Useful tuning fields:

Key Type Meaning
config.maxSummaryChars number Maximum total characters allowed in the active-memory summary
config.recentUserTurns number Prior user turns to include when queryMode is recent
config.recentAssistantTurns number Prior assistant turns to include when queryMode is recent
config.recentUserChars number Max chars per recent user turn
config.recentAssistantChars number Max chars per recent assistant turn
config.cacheTtlMs number Cache reuse for repeated identical queries

Start with recent.

{
  plugins: {
    entries: {
      "active-memory": {
        enabled: true,
        config: {
          agents: ["main"],
          queryMode: "recent",
          promptStyle: "balanced",
          timeoutMs: 15000,
          maxSummaryChars: 220,
          logging: true,
        },
      },
    },
  },
}

If you want to inspect live behavior while tuning, use /verbose on for the normal status line and /trace on for the active-memory debug summary instead of looking for a separate active-memory debug command. In chat channels, those diagnostic lines are sent after the main assistant reply rather than before it.

Then move to:

  • message if you want lower latency
  • full if you decide extra context is worth the slower blocking memory sub-agent

Debugging

If active memory is not showing up where you expect:

  1. Confirm the plugin is enabled under plugins.entries.active-memory.enabled.
  2. Confirm the current agent id is listed in config.agents.
  3. Confirm you are testing through an interactive persistent chat session.
  4. Turn on config.logging: true and watch the gateway logs.
  5. Verify memory search itself works with openclaw memory status --deep.

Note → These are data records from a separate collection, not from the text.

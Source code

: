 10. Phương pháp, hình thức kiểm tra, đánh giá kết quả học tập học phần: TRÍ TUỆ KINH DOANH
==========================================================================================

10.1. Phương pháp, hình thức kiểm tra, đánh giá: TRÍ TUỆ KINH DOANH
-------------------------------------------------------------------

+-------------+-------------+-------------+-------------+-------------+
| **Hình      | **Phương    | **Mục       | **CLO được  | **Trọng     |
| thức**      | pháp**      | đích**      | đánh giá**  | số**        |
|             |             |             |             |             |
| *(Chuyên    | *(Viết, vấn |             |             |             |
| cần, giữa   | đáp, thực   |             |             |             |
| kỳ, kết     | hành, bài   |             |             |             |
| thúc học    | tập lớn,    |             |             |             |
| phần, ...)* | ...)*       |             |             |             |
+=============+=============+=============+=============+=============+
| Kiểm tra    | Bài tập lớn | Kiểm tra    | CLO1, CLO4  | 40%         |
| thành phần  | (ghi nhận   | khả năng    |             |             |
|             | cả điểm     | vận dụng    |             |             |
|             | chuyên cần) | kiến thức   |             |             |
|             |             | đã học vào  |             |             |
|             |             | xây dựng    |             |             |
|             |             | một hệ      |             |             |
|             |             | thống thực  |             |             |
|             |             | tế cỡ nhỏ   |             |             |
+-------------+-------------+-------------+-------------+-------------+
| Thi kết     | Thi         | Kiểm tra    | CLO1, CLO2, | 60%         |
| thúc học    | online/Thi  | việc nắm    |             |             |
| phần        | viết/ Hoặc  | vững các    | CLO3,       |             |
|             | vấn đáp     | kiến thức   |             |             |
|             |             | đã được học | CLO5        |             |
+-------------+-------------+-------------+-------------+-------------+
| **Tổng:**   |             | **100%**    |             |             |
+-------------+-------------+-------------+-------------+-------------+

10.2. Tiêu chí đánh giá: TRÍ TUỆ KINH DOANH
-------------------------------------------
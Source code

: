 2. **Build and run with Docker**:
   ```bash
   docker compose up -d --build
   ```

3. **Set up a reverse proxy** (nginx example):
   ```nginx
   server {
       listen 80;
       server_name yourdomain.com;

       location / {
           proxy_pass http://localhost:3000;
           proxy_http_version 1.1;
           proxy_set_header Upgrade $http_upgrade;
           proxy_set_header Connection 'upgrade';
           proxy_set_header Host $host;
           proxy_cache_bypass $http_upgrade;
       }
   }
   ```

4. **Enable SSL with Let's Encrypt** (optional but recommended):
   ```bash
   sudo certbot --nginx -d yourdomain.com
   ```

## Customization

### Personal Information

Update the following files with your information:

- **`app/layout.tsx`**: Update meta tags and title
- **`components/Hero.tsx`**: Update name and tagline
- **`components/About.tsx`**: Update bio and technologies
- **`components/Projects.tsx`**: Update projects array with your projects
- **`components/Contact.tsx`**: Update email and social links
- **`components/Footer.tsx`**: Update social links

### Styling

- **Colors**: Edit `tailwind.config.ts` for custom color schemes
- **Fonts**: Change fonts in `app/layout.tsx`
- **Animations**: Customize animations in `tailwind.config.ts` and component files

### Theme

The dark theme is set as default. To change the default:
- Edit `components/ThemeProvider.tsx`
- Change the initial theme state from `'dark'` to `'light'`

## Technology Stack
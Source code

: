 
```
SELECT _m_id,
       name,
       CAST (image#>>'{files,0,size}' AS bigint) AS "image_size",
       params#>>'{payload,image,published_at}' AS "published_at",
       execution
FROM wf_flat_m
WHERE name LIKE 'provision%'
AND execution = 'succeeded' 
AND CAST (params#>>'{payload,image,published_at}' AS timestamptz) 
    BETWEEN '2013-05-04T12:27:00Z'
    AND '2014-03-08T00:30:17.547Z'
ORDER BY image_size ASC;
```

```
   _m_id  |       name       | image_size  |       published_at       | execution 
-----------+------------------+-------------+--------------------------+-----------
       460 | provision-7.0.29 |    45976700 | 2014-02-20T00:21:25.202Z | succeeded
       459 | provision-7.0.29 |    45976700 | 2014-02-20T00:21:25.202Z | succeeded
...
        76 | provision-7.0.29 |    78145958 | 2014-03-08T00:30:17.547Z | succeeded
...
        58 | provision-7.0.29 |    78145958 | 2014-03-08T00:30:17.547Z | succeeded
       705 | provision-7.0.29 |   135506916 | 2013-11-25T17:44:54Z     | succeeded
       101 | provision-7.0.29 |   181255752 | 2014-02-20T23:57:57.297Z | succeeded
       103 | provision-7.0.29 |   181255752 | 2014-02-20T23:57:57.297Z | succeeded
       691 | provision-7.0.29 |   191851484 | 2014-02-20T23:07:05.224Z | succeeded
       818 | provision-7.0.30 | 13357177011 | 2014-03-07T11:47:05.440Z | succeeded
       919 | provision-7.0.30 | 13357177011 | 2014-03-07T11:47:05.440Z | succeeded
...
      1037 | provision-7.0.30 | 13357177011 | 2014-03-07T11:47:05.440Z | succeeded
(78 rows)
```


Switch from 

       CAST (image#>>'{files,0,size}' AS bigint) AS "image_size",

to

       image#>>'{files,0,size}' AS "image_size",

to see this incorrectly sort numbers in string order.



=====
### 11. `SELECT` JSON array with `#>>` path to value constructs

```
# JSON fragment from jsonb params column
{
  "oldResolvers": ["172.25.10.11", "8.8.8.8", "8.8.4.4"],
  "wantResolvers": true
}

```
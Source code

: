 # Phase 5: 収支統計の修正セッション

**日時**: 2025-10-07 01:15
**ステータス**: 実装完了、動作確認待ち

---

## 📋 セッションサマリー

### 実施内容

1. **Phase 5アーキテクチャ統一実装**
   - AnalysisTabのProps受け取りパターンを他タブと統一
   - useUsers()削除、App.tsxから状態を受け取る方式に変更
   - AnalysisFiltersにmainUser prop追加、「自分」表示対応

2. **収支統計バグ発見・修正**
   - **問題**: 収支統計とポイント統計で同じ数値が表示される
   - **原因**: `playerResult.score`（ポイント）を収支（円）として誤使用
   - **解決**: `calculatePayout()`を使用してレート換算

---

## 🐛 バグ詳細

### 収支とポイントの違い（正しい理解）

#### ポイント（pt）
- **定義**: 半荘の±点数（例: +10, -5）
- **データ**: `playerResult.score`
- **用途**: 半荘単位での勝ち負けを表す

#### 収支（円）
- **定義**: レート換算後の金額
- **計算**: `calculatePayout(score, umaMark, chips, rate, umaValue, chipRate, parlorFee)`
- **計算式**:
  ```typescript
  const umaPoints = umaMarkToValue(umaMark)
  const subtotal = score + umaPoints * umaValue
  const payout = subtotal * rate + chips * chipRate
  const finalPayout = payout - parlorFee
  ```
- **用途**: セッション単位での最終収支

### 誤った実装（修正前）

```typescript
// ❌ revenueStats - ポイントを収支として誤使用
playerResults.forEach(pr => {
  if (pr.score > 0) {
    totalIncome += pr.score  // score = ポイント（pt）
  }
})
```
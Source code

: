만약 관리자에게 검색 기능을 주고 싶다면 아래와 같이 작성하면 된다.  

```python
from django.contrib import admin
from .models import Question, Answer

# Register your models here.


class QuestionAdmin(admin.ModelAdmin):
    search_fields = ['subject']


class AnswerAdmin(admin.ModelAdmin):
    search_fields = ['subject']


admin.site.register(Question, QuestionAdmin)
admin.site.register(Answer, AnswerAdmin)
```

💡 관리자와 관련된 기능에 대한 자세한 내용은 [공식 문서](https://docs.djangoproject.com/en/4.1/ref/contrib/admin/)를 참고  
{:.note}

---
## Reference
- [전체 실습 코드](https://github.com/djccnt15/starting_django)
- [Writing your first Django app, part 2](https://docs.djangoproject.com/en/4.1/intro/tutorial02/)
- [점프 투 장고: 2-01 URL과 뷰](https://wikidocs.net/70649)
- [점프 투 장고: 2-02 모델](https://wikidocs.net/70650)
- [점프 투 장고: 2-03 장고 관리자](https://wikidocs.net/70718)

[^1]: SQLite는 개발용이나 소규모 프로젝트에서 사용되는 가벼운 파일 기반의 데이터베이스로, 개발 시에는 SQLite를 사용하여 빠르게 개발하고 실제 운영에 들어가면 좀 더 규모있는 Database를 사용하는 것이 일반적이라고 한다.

If memory hits are noisy, tighten:

  • maxSummaryChars

If active memory is too slow:

  • lower queryMode
  • lower timeoutMs
  • reduce recent turn counts
  • reduce per-turn char caps

Common issues

Active Memory rides on the normal memory_search pipeline under agents.defaults.memorySearch, so most recall surprises are embedding-provider problems, not Active Memory bugs.

If `memorySearch.provider` is unset, OpenClaw auto-detects the first available embedding provider. A new API key, quota exhaustion, or a rate-limited hosted provider can change which provider resolves between runs. If no provider resolves, `memory_search` may degrade to lexical-only retrieval; runtime failures after a provider is already selected do not fall back automatically.
Pin the provider (and an optional fallback) explicitly to make selection
deterministic. See [Memory Search](/concepts/memory-search) for the full
list of providers and pinning examples.
- Turn on `/trace on` to surface the plugin-owned Active Memory debug summary in the session. - Turn on `/verbose on` to also see the `🧩 Active Memory: ...` status line after each reply. - Watch gateway logs for `active-memory: ... start|done`, `memory sync failed (search-bootstrap)`, or provider embedding errors. - Run `openclaw memory status --deep` to inspect the memory-search backend and index health. - If you use `ollama`, confirm the embedding model is installed (`ollama list`).